● What the task requires
When you reach the line in the data below that contains "- t_1$, but", please start repeating lines exactly, and stop after the line that contains "which is called the shift vector.", repeating nothing else.
----- Data listing
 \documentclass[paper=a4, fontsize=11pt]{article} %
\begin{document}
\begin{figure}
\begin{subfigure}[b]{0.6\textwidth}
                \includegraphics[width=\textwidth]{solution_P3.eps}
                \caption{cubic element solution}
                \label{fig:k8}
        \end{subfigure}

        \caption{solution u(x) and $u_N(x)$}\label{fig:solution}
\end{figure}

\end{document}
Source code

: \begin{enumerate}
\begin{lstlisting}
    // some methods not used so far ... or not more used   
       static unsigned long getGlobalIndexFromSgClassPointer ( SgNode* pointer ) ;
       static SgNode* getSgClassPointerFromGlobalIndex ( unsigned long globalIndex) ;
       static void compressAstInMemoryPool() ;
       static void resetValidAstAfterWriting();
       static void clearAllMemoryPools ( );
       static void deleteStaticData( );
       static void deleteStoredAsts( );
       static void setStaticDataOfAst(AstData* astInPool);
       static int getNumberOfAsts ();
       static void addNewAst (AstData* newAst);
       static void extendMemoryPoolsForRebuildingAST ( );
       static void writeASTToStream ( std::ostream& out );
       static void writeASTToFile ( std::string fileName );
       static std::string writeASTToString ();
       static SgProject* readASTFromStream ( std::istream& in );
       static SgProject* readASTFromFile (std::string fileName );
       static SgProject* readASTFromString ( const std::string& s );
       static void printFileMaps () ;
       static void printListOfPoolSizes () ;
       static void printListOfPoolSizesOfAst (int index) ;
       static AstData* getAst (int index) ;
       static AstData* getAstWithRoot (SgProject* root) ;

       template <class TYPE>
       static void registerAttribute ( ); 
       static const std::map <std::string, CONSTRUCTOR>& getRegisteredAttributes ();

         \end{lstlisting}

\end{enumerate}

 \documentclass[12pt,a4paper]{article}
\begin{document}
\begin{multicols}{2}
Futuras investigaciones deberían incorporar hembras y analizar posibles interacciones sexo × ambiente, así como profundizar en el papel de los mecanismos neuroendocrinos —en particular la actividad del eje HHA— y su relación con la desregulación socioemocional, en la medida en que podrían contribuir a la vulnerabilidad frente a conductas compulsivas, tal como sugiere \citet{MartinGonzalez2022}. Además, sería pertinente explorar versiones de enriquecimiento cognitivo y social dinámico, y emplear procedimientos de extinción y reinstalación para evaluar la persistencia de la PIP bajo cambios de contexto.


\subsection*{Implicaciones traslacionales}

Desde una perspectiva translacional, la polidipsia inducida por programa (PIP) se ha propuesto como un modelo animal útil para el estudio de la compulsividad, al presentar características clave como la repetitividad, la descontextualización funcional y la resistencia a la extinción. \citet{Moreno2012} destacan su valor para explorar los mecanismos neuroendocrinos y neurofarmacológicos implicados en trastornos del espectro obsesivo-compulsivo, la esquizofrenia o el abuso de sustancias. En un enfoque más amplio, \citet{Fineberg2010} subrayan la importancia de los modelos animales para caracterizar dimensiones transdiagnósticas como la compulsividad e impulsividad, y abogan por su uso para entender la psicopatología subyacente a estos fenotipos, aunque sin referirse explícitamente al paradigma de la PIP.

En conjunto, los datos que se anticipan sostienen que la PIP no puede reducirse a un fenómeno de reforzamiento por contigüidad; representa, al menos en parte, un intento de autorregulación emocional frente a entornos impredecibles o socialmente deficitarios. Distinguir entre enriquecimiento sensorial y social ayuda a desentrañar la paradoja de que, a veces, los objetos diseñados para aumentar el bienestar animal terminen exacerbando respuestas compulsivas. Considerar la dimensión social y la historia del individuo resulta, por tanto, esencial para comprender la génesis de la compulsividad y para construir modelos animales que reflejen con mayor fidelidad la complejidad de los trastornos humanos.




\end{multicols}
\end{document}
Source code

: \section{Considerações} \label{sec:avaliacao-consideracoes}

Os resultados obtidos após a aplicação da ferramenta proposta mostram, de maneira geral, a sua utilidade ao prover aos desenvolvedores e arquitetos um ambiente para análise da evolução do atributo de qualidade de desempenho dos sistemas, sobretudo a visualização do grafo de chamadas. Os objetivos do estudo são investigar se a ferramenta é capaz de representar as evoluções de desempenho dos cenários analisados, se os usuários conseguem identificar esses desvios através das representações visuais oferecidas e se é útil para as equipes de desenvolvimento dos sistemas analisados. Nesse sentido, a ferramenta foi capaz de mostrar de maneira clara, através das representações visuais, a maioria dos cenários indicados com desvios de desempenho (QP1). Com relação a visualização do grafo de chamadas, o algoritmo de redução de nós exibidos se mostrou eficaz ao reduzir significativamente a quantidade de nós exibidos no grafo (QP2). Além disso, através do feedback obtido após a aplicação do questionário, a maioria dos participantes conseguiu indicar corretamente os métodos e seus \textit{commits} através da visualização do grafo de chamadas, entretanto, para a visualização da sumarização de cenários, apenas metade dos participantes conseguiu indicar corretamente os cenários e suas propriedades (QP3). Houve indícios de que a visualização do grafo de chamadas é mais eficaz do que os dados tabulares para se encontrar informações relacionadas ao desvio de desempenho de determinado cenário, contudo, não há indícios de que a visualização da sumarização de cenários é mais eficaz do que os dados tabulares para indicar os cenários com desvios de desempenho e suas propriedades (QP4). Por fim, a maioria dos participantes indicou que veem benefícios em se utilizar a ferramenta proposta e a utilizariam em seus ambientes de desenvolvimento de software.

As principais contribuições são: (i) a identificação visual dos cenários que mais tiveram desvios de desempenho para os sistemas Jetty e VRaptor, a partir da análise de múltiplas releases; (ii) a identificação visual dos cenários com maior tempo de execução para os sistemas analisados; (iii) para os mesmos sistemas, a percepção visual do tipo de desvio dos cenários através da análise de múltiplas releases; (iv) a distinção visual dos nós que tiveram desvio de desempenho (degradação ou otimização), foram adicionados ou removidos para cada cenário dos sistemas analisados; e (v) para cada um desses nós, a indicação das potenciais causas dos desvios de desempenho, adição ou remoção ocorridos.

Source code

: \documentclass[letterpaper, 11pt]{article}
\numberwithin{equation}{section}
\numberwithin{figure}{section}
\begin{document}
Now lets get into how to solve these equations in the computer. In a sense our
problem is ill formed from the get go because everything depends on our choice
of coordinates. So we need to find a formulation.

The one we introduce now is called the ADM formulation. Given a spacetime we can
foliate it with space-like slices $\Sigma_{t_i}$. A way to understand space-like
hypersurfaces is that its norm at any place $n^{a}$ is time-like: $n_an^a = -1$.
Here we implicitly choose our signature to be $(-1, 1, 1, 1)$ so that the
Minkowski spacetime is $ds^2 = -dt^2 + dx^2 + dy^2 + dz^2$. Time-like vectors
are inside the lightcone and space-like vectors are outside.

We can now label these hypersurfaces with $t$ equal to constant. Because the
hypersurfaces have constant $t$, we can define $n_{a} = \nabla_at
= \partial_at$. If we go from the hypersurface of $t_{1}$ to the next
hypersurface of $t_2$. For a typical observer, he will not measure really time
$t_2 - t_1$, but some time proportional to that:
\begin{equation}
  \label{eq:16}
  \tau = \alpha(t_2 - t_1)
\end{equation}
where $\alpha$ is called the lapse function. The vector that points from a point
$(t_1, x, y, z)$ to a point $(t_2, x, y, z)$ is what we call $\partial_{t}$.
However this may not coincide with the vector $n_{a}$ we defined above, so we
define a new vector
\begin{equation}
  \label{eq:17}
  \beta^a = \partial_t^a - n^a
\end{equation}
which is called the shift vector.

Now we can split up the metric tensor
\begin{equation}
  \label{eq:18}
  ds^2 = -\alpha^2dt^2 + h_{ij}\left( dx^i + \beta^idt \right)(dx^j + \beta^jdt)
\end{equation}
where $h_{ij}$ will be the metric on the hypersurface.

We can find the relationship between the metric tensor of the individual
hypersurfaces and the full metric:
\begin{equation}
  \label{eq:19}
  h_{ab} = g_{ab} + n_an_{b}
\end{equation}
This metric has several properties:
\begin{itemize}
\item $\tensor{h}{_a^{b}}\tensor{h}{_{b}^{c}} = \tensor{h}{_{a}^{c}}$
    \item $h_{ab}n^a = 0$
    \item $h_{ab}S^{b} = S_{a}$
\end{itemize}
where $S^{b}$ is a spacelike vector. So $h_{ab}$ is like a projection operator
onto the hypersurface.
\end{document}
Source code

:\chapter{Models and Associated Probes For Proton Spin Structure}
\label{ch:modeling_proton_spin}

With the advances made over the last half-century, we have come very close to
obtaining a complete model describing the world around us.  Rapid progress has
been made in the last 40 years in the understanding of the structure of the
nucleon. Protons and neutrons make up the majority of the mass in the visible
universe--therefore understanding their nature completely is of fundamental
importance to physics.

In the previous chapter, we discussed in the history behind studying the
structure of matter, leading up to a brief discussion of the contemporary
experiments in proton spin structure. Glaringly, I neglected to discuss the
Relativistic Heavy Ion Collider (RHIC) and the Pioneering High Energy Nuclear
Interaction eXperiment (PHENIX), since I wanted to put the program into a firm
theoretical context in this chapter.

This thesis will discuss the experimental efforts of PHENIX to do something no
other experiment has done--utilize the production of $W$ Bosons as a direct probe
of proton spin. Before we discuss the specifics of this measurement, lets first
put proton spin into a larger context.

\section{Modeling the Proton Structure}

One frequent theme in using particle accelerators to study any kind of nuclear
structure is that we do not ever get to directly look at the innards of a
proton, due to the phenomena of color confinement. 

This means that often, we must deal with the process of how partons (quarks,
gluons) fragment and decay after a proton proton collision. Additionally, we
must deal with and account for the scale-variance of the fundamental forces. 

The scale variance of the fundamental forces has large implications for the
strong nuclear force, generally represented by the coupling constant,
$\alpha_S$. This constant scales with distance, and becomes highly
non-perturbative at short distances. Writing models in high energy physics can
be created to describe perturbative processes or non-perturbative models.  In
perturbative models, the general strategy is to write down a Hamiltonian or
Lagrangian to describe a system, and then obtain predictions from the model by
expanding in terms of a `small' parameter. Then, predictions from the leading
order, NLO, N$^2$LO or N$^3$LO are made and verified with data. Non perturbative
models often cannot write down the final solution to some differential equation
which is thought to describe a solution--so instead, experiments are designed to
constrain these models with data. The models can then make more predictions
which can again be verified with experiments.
----------
● Output
$t_2 - t_1$, but some time proportional to that:
\begin{equation}
  \label{eq:16}
  \tau = \alpha(t_2 - t_1)
\end{equation}
where $\alpha$ is called the lapse function. The vector that points from a point
$(t_1, x, y, z)$ to a point $(t_2, x, y, z)$ is what we call $\partial_{t}$.
However this may not coincide with the vector $n_{a}$ we defined above, so we
define a new vector
\begin{equation}
  \label{eq:17}
  \beta^a = \partial_t^a - n^a
\end{equation}
which is called the shift vector.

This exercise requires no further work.